Salva Leutenegger, Verband der darstellenden Künste SzeneSchweiz

Kritik kommt aber häufig nicht bezüglich der höchsten Löhne. Sondern vor allem bezüglich der niedrigsten – und der grösser werdenden Lohnschere. Aktuell betragen die Mindestgagen für Festangestellte bei Bühnen Bern etwa für eine 100-Prozent-Stelle 54’600 Franken.

Vielfach müssen Kulturschaffende aber mit deutlich weniger auskommen: So haben sechs von zehn ein Gesamteinkommen von weniger als 40’000 Franken im Jahr – bei einer durchschnittlichen Wochenarbeitszeit von 45 Stunden, so eine Studie. Vielen drohe die Altersarmut. Dafür befragte das Forschungsbüro Ecoplan im Auftrag des Vereins Suisseculture Sociale und der Schweizer Kulturstiftung Pro Helvetia rund 10 Prozent aller Kulturschaffenden in der Schweiz. Auffallend wenig, sagt Salva Leutenegger vom Berufsverband der darstellenden Künste, verdienen Tänzerinnen und Tänzer.

Was in der darstellenden Kunst besonders wichtig sei: «Schafft es ein Haus, eine bekannte Person anzustellen, kriegt es nachweislich mehr Publikum, mehr Aufmerksamkeit, mehr Erfolg.»

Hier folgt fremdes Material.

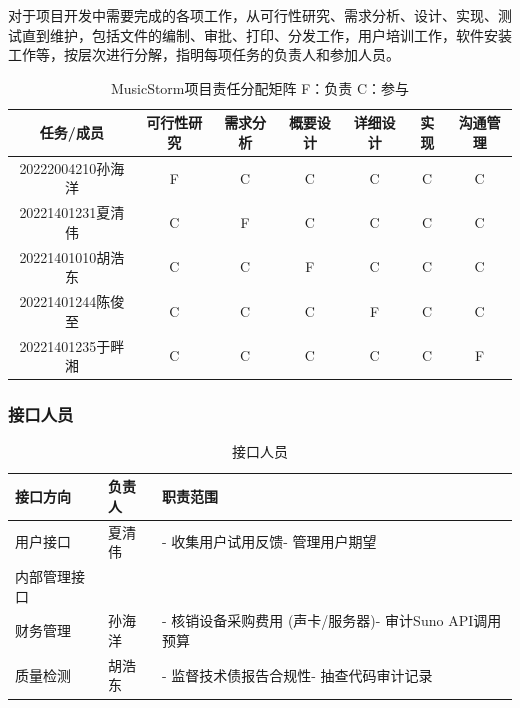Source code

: \documentclass{base}
\begin{document}
对于项目开发中需要完成的各项工作，从可行性研究、需求分析、设计、实现、测试直到维护，包括文件的编制、审批、打印、分发工作，用户培训工作，软件安装工作等，按层次进行分解，指明每项任务的负责人和参加人员。

\begin{longtable}{@{}ccccccc@{}}
\caption{MusicStorm项目责任分配矩阵  F：负责  C：参与}
\label{tab:my-table}\\
\toprule
任务/成员           & 可行性研究 & 需求分析 & 概要设计 & 详细设计 & 实现 & 沟通管理 \\* \midrule
\endhead
%
\bottomrule
\endfoot
%
\endlastfoot
%
20222004210孙海洋 & F     & C    & C    & C    & C  & C    \\
20221401231夏清伟 & C     & F    & C    & C    & C  & C    \\
20221401010胡浩东 & C     & C    & F    & C    & C  & C    \\
20221401244陈俊至 & C     & C    & C    & F    & C  & C    \\
20221401235于畔湘 & C     & C    & C    & C    & C  & F    \\* \bottomrule
\end{longtable}

\subsubsection{接口人员}

\begin{longtable}{@{}lll@{}}
\caption{接口人员}
\label{tab:my-table}\\
\toprule
\textbf{接口方向} & \textbf{负责人} & \textbf{职责范围}                       \\* \midrule
\endhead
%
\bottomrule
\endfoot
%
\endlastfoot
%
用户接口          & 夏清伟          & - 收集用户试用反馈- 管理用户期望                  \\
内部管理接口        &              &                                     \\
财务管理          & 孙海洋          & - 核销设备采购费用 (声卡/服务器)- 审计Suno API调用预算 \\
质量检测          & 胡浩东          & - 监督技术债报告合规性- 抽查代码审计记录              \\* \bottomrule
\end{longtable}
\end{document}
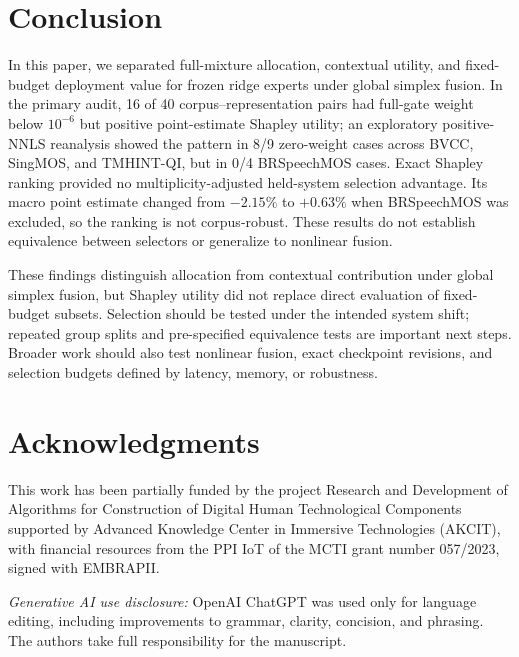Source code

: \documentclass{article}
\begin{document}
\section{Conclusion}
\label{sec:conclusion}

In this paper, we separated full-mixture allocation, contextual utility, and
fixed-budget deployment value for frozen ridge experts under global simplex
fusion. In the primary audit, 16 of 40 corpus--representation pairs had
full-gate weight below $10^{-6}$ but positive point-estimate Shapley utility;
an exploratory positive-NNLS reanalysis showed the pattern in 8/9 zero-weight
cases across BVCC, SingMOS, and TMHINT-QI, but in 0/4 BRSpeechMOS cases. Exact
Shapley ranking provided no multiplicity-adjusted held-system selection
advantage. Its macro point estimate changed from $-2.15\%$ to $+0.63\%$ when
BRSpeechMOS was excluded, so the ranking is not corpus-robust. These results do
not establish equivalence between selectors or generalize to nonlinear fusion.

These findings distinguish allocation from contextual contribution under
global simplex fusion, but Shapley utility did not replace direct evaluation
of fixed-budget subsets. Selection should be tested under the intended system
shift; repeated group splits and pre-specified equivalence tests are important
next steps. Broader work should also test nonlinear fusion, exact checkpoint
revisions, and selection budgets defined by latency, memory, or robustness.
\section{Acknowledgments}

This work has been partially funded by the project Research and
Development of Algorithms for Construction of Digital Human Technological
Components supported by Advanced Knowledge Center in Immersive Technologies
(AKCIT), with financial resources from the PPI IoT of the MCTI grant number
057/2023, signed with EMBRAPII.

\textit{Generative AI use disclosure:} OpenAI ChatGPT was used only for
language editing, including improvements to grammar, clarity, concision, and
phrasing. The authors take full responsibility for the manuscript.





\end{document}
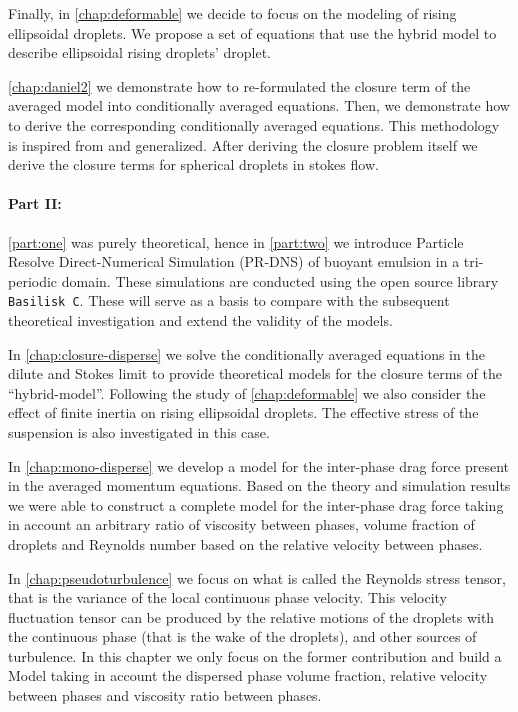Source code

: Finally, in \ref{chap:deformable} we decide to focus on the modeling of rising ellipsoidal droplets. 
We propose a set of equations that use the hybrid model to describe ellipsoidal rising droplets' droplet. 


\ref{chap:daniel2} we demonstrate how to re-formulated the closure term of the averaged model into conditionally averaged equations. 
Then, we demonstrate how to derive the corresponding conditionally averaged equations. 
This methodology is inspired from \citet{hinch1977averaged} and generalized.
After deriving the closure problem itself we derive the closure terms for spherical droplets in stokes flow.  




\paragraph*{Part II: } 
\ref{part:one} was purely theoretical, hence in \ref{part:two} we introduce Particle Resolve Direct-Numerical Simulation (PR-DNS) of buoyant emulsion in a tri-periodic domain. 
These simulations are conducted using the open source library \texttt{Basilisk C}.
These will serve as a basis to compare with the subsequent theoretical investigation and extend the validity of the models.  

In \ref{chap:closure-disperse} we solve the conditionally averaged equations in the dilute and Stokes limit to provide theoretical models for the closure terms of the ``hybrid-model''. 
Following the study of \ref{chap:deformable} we also consider the effect of finite inertia on rising ellipsoidal droplets.
The effective stress of the suspension is also investigated in this case.  


In \ref{chap:mono-disperse} we develop a model for the inter-phase drag force present in the averaged momentum equations. 
Based on the theory and simulation results we were able to construct a complete model for the inter-phase drag force taking in account an arbitrary ratio of viscosity between phases, volume fraction of droplets and Reynolds number based on the relative velocity between phases. 

In \ref{chap:pseudoturbulence} we focus on what is called the Reynolds stress tensor, that is the variance of the local continuous phase velocity. 
This velocity fluctuation tensor can be produced by the relative motions of the droplets with the continuous phase (that is the wake of the droplets), and other sources of turbulence. 
In this chapter we only focus on the former contribution and build a Model taking in account the dispersed phase volume fraction, relative velocity between phases and viscosity ratio between phases. 



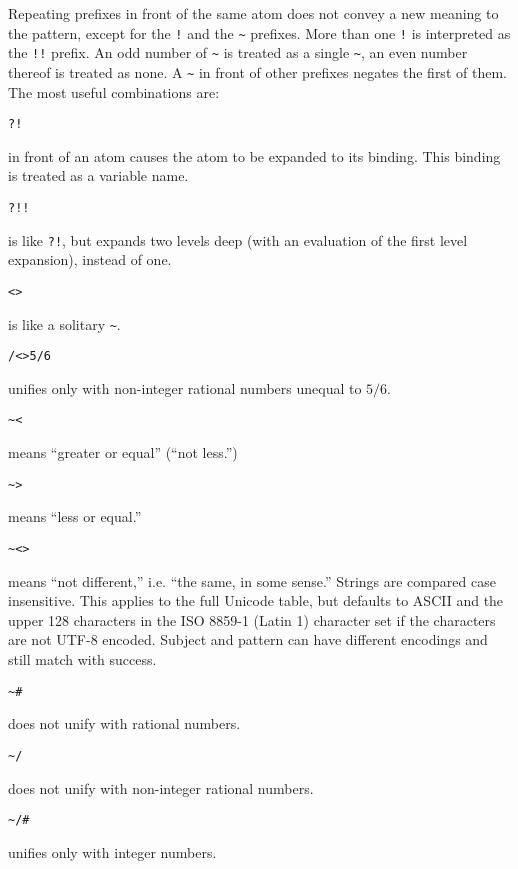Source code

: \documentclass[12pt]{article}
\begin{document}
Repeating prefixes in front of the same atom does not convey a new
meaning to the pattern, except for the \verb|!| and the \verb|~|
prefixes. More than one \verb|!| is interpreted as the \verb|!!|
prefix. An odd number of \verb|~| is treated as a single \verb|~|, an
even number thereof is treated as none. A \verb|~| in front of other
prefixes negates the first of them. The most useful combinations are:
\begin{description}
\item \verb|?!|\par
  in front of an atom causes the atom to be expanded to its
  binding. This binding is treated as a variable name.

\item \verb|?!!|\par
  is like \verb|?!|, but expands two levels deep (with an evaluation
  of the first level expansion), instead of one.

\item \verb|<>|\par
  is like a solitary \verb|~|.

\item \verb|/<>5/6|\par
  unifies only with non-integer rational numbers unequal to $5/6$.

\item \verb|~<|\par
  means ``greater or equal'' (``not less.'')

\item \verb|~>|\par
  means ``less or equal.''

\item \verb|~<>|\par
  means ``not different,'' i.e. ``the same, in some sense.'' Strings
  are compared case insensitive. This applies to the full Unicode
  table, but defaults to ASCII and the upper 128 characters in the ISO
  8859-1 (Latin 1) character set if the characters are not UTF-8
  encoded. Subject and pattern can have different encodings and still
  match with success.

\item \verb|~#|\par
  does not unify with rational numbers.

\item \verb|~/|\par
  does not unify with non-integer rational numbers.

\item \verb|~/#|\par
  unifies only with integer numbers.


\end{description}
\end{document}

Salva Leutenegger, Berfusverband der darstellenden Künste SzeneSchweiz

Als Hauptgrund, dass die grossen Häuser verhältnismässig tiefe Mindestlöhne zahlen, werde oft die Höhe der Subventionsbeiträge genannt, so Leutenegger – man müsse mit den Geldern arbeiten, die man erhalte.

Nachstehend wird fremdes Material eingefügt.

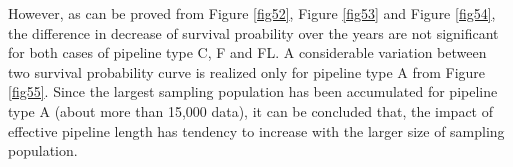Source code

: \documentclass[a4paper,oneside,onecolumn,preprint,10pt,authoryear]{elsarticle}
\begin{document}
However, as can be proved from Figure \ref{fig52}, Figure \ref{fig53} and Figure \ref{fig54}, the difference in decrease of survival proability over the years are not significant for both cases of pipeline type C, F and FL. A considerable variation between two survival probability curve is realized only for pipeline type A from Figure \ref{fig55}. Since the largest sampling population has been accumulated for pipeline type A (about more than 15,000 data), it can be concluded that, the impact of effective pipeline length has tendency to increase with the larger size of sampling population. 
\end{document}
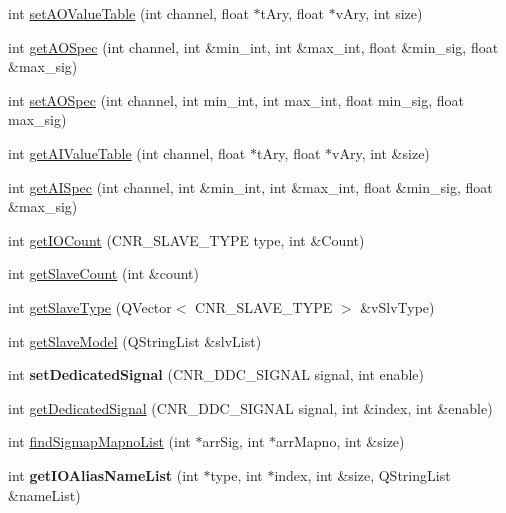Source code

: \begin{DoxyCompactItemize}
\item 
int \hyperlink{classCNRobo_adf0b1ef015766039b27d0bcf9c057885}{set\-A\-O\-Value\-Table} (int channel, float $\ast$t\-Ary, float $\ast$v\-Ary, int size)
\item 
int \hyperlink{classCNRobo_aedf2e4cbe9efcb5addee9712ac4c74c7}{get\-A\-O\-Spec} (int channel, int \&min\-\_\-int, int \&max\-\_\-int, float \&min\-\_\-sig, float \&max\-\_\-sig)
\item 
int \hyperlink{classCNRobo_a71991ad7f3eae2fa899f985f99581064}{set\-A\-O\-Spec} (int channel, int min\-\_\-int, int max\-\_\-int, float min\-\_\-sig, float max\-\_\-sig)
\item 
int \hyperlink{classCNRobo_a8e3893b2b3eaea01ef91981d80c68d11}{get\-A\-I\-Value\-Table} (int channel, float $\ast$t\-Ary, float $\ast$v\-Ary, int \&size)
\item 
int \hyperlink{classCNRobo_abc1565bca0de5f2d3770b5669200c7e1}{get\-A\-I\-Spec} (int channel, int \&min\-\_\-int, int \&max\-\_\-int, float \&min\-\_\-sig, float \&max\-\_\-sig)
\item 
int \hyperlink{classCNRobo_a493d560e5143f80634a59eba60f0eca4}{get\-I\-O\-Count} (C\-N\-R\-\_\-\-S\-L\-A\-V\-E\-\_\-\-T\-Y\-P\-E type, int \&Count)
\item 
int \hyperlink{classCNRobo_a20c55ae3b687cfb6cc42d61821629b92}{get\-Slave\-Count} (int \&count)
\item 
int \hyperlink{classCNRobo_aee441334172158a8e59dc6e7c53f03d0}{get\-Slave\-Type} (Q\-Vector$<$ C\-N\-R\-\_\-\-S\-L\-A\-V\-E\-\_\-\-T\-Y\-P\-E $>$ \&v\-Slv\-Type)
\item 
int \hyperlink{classCNRobo_a63377926b063af42ff9d4ddd4a92b5bc}{get\-Slave\-Model} (Q\-String\-List \&slv\-List)
\item 
\hypertarget{classCNRobo_a280629c645b5209aa6e9f8898ef6382f}{int {\bfseries set\-Dedicated\-Signal} (C\-N\-R\-\_\-\-D\-D\-C\-\_\-\-S\-I\-G\-N\-A\-L signal, int enable)}\label{classCNRobo_a280629c645b5209aa6e9f8898ef6382f}

\item 
int \hyperlink{classCNRobo_a614d9fecc81f833b7a77a8edaece0984}{get\-Dedicated\-Signal} (C\-N\-R\-\_\-\-D\-D\-C\-\_\-\-S\-I\-G\-N\-A\-L signal, int \&index, int \&enable)
\item 
int \hyperlink{classCNRobo_a58ac7c790aeeef7e5bfcc5cb25834d44}{find\-Sigmap\-Mapno\-List} (int $\ast$arr\-Sig, int $\ast$arr\-Mapno, int \&size)
\item 
\hypertarget{classCNRobo_a47aaa9b1ae89f6fa01f83893c4d0de8c}{int {\bfseries get\-I\-O\-Alias\-Name\-List} (int $\ast$type, int $\ast$index, int \&size, Q\-String\-List \&name\-List)}\label{classCNRobo_a47aaa9b1ae89f6fa01f83893c4d0de8c}


\end{DoxyCompactItemize}

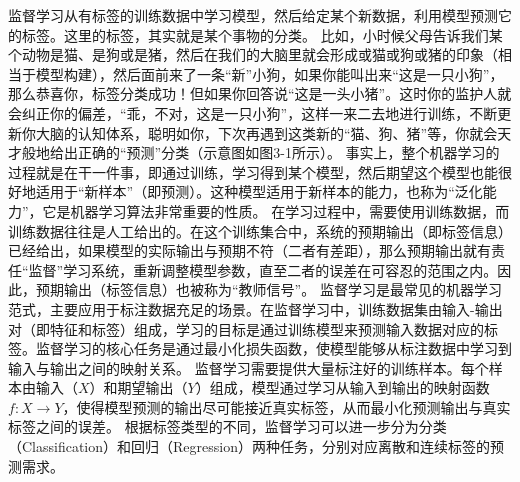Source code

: 
监督学习从有标签的训练数据中学习模型，然后给定某个新数据，利用模型预测它的标签。这里的标签，其实就是某个事物的分类。
比如，小时候父母告诉我们某个动物是猫、是狗或是猪，然后在我们的大脑里就会形成或猫或狗或猪的印象（相当于模型构建），然后面前来了一条“新”小狗，如果你能叫出来“这是一只小狗”，那么恭喜你，标签分类成功！但如果你回答说“这是一头小猪”。这时你的监护人就会纠正你的偏差，“乖，不对，这是一只小狗”，这样一来二去地进行训练，不断更新你大脑的认知体系，聪明如你，下次再遇到这类新的“猫、狗、猪”等，你就会天才般地给出正确的“预测”分类（示意图如图3-1所示）。
事实上，整个机器学习的过程就是在干一件事，即通过训练，学习得到某个模型，然后期望这个模型也能很好地适用于“新样本”（即预测）。这种模型适用于新样本的能力，也称为“泛化能力”，它是机器学习算法非常重要的性质。
在学习过程中，需要使用训练数据，而训练数据往往是人工给出的。在这个训练集合中，系统的预期输出（即标签信息）已经给出，如果模型的实际输出与预期不符（二者有差距），那么预期输出就有责任“监督”学习系统，重新调整模型参数，直至二者的误差在可容忍的范围之内。因此，预期输出（标签信息）也被称为“教师信号”。
监督学习是最常见的机器学习范式，主要应用于标注数据充足的场景。在监督学习中，训练数据集由输入-输出对（即特征和标签）组成，学习的目标是通过训练模型来预测输入数据对应的标签。监督学习的核心任务是通过最小化损失函数，使模型能够从标注数据中学习到输入与输出之间的映射关系。
监督学习需要提供大量标注好的训练样本。每个样本由输入（$X$）和期望输出（$Y$）组成，模型通过学习从输入到输出的映射函数$f: X \rightarrow Y$，使得模型预测的输出尽可能接近真实标签，从而最小化预测输出与真实标签之间的误差。
根据标签类型的不同，监督学习可以进一步分为分类（Classification）和回归（Regression）两种任务，分别对应离散和连续标签的预测需求。

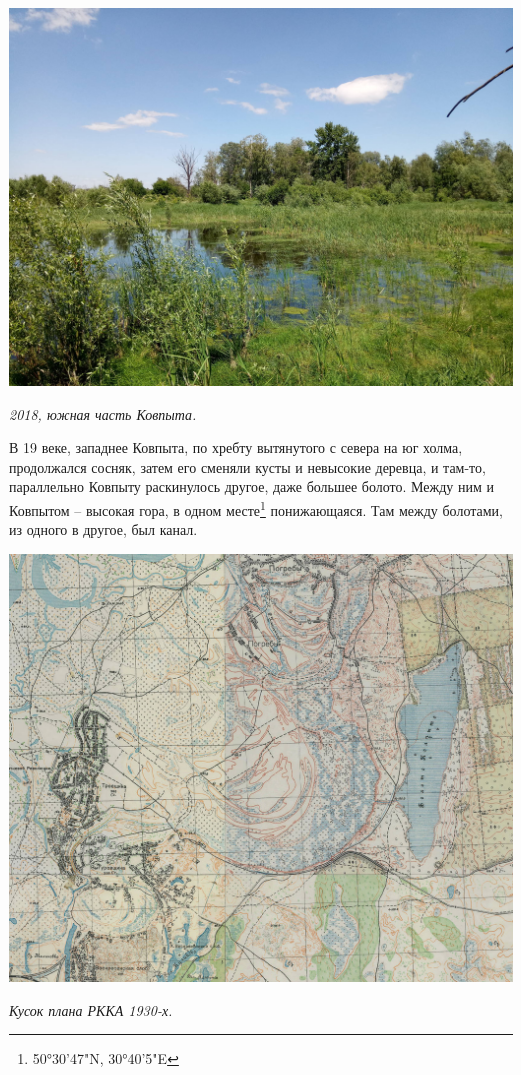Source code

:\begin{center}
\includegraphics[width=\linewidth]{chast-gorodki/kolpit/kov01-r.jpg}

\textit{2018, южная часть Ковпыта.}
\end{center}

В 19 веке, западнее Ковпыта, по хребту вытянутого с севера на юг холма, продолжался сосняк, затем его сменяли кусты и невысокие деревца, и там-то, параллельно Ковпыту раскинулось другое, даже большее болото. Между ним и Ковпытом – высокая гора, в одном месте\footnote{50°30'47"N, 30°40'5"E} понижающаяся. Там между болотами, из одного в другое, был канал.

\begin{center}
\includegraphics[width=\linewidth]{chast-gorodki/kolpit/rkka-kolp.jpg}

\textit{Кусок плана РККА 1930-х.}
\end{center}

Lange waren die Löhne bei den Kulturhäusern unter Verschluss, seit diesem Jahr gelten aber im Kanton Bern neue Richtlinien für öffentlich finanzierte Betriebe: Die Vergütungen in den Chefetagen müssen transparent gemachtwerden. Zu den grossen Institutionen, die diese nun ausweisen, gehören Bühnen Bern (220’000 Franken für Intendant Florian Scholz), das Kunstmuseum Bern mit dem Zentrum Paul Klee (248’000 Franken für Direktorin Nina Zimmer) und das Historische Museum (206’700 Franken für Direktor Thomas Pauli-Gabi).

Fairerweise müsste man alle Löhne und Honorare prüfen, die mit öffentlichen Geldern finanziertwerden. «Es kann nicht sein, dass man die Lohnhöhen in der Kultur beschränkt, aber in den anderen Bereichen keine Limiten setzt.»

Sandra Künzi, Co-Präsidentin von t. Theaterschaffen Schweiz

 

Seit April 2020, meldet SRF (16. November 2022), verteile Suisseculture Sociale Corona-Nothilfen an Künstlerinnen und Künstler – leider endet nun diese Unterstützung.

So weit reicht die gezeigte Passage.